In 2022, Harvard allowed ExxonMobil to advertise a recruiting event at MIT to its students — which was met with much-needed resistance from both Harvard and MIT students at the event. ExxonMobil, Chevron, BP, and Shell Oil Company are all listed as employers on Mignone Center for Career Success’s online database Crimson Careers, where they may advertise jobs, events, and contact information to Harvard students.

Shell even self-describes on its Crimson Careers web page as pursuing energy solutions that are “economically, environmentally and socially responsible” — so Harvard is complicit in its students receiving that description of Shell.

In contrast to its Crimson Careers description, Shell is actually one of several fossil fuel companies that seems to have fallen short of its pledge to explore alternative energy this year. It also raked in its highest-ever annual profit in 2022, while floods overwhelmed Pakistan and wildfires choked California. Still, Harvard has apparently done nothing to remove Shell’s misleading description.

Beyond the immediate sphere of oil and gas companies, Harvard also sends its students into careers that bolster the fossil fuel industry. Among Harvard’s “premier employment partners” who “consistently hire Harvard students” is Liberty Mutual: a top insurer of fossil fuel companies with a major role in aiding the continued buildout of fossil fuel infrastructure, according to environmental campaigner Elana Sulakshana. And Harvard Law School produces the second largest aggregate number of fossil fuel lawyers out of the top 20 law schools in the country, according to a report by Law Students for Climate Accountability.

The fossil fuel industry is toxic. When I say that, I’m not saying anything Harvard doesn’t already know: Harvard pledged to divest its endowment from fossil fuels all the way back in 2021, saying further investment was imprudent given Harvard’s teaching and research mission. Harvard has, slowly but surely, been leaving the fossil fuel industry behind as it works to combat climate change.

And yet, fossil fuel companies are still allowed to recruit us. If Harvard has acknowledged this industry is imprudent to invest its endowment in, why would it invest its students in fossil fuel jobs? Why would Harvard allow any of the talent it has cultivated to be funneled into an industry focused on making the world worse?

Furthermore, by allowing such recruitment, Harvard lets fossil fuel companies deceive and take advantage of its students, setting them up for failure. Any student who takes a job with a fossil fuel company or fossil fuel partner is working against their own long-term best interest: They’re taking a job in an industry with no future and contributing to harm against the world that they’re going to inherit.

It’s time to change Harvard’s recruitment relationships with these damaging corporations. Harvard’s Center for Career Success has employer recruiting policies which mandate particular behavior from companies that want to recruit at Harvard.

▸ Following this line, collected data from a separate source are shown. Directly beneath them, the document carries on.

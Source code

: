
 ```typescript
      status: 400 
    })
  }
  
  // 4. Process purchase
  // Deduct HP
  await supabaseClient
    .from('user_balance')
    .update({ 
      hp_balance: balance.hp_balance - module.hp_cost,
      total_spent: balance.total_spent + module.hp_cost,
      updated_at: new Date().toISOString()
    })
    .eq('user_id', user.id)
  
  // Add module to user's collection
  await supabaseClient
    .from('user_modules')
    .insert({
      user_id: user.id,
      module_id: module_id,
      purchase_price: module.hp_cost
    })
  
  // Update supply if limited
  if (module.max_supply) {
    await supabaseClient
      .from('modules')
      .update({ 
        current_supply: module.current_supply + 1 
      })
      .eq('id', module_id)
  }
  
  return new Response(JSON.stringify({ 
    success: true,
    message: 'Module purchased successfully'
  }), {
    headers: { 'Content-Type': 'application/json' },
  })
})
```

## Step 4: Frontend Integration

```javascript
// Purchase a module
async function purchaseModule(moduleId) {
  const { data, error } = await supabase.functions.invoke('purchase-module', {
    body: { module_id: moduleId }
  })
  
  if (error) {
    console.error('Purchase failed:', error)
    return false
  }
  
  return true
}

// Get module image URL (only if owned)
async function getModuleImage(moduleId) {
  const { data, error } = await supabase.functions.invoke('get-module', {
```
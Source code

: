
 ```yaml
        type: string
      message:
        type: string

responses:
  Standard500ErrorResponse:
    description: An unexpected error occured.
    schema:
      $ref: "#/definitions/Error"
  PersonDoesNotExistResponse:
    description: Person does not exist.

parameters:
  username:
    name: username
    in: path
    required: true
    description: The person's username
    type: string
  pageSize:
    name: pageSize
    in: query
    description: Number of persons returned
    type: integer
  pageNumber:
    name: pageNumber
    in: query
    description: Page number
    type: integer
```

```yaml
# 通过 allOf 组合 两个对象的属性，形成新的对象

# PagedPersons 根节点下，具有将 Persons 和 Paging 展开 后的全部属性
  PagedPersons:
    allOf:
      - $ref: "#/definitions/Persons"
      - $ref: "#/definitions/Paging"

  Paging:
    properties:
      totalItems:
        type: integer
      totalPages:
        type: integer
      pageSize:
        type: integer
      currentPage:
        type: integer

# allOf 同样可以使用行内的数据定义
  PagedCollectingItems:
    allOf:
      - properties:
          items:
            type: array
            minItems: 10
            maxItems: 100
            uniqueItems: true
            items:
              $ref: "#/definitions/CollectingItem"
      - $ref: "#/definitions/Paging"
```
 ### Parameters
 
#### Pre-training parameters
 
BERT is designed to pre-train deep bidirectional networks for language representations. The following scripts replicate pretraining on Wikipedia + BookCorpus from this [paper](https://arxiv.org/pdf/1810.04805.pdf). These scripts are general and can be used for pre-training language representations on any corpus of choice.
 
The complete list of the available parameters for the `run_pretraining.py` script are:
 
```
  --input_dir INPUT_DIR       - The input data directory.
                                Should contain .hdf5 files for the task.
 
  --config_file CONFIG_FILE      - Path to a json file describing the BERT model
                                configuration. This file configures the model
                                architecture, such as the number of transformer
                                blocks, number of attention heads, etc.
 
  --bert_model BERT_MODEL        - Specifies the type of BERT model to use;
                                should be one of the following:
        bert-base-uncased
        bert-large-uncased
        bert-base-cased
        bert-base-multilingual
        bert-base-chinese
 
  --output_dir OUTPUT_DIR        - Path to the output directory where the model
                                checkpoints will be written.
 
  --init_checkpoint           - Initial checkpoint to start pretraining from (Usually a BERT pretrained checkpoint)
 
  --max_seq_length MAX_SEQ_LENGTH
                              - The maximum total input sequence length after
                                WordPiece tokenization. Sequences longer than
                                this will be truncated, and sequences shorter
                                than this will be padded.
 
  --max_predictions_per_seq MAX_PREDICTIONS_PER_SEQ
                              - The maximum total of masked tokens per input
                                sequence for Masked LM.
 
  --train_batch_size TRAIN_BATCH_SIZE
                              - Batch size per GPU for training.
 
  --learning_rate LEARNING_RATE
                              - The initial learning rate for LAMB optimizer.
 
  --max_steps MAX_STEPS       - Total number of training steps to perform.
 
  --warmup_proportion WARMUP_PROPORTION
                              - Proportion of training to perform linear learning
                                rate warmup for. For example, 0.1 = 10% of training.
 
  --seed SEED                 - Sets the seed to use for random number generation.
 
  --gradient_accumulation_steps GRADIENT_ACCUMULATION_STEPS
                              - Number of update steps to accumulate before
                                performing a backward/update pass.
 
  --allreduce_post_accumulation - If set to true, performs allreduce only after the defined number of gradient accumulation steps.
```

If those policies incorporated social or ecological impact into its criteria — similar to a recommendation previously suggested in a column in The Crimson — then fossil fuel companies would likely be among the first to go.

Already, six universities in the United Kingdom have committed to banning oil, gas, and mining sectors from recruiting their students. Harvard could become the first university in the United States to take this step. It could use this moment, following the momentum of divestment, to distance itself from imprudent relationships.

As a Harvard student, I see the environmental degradation in the world around me, but I still need to decide what to do with my future. We all need to decide what we’ll dedicate our careers to, in the face of a world on fire. Harvard should be helping us along that journey and encouraging us to make a positive impact — not nudging us toward careers in fossil fuels.

Phoebe G. Barr ’24 is a History and Literature concentrator in Lowell House and an organizer with Fossil Fuel Divest Harvard. Her column, “Harvard’s Role Amid Climate Chaos,” appears bi-weekly on Thursdays.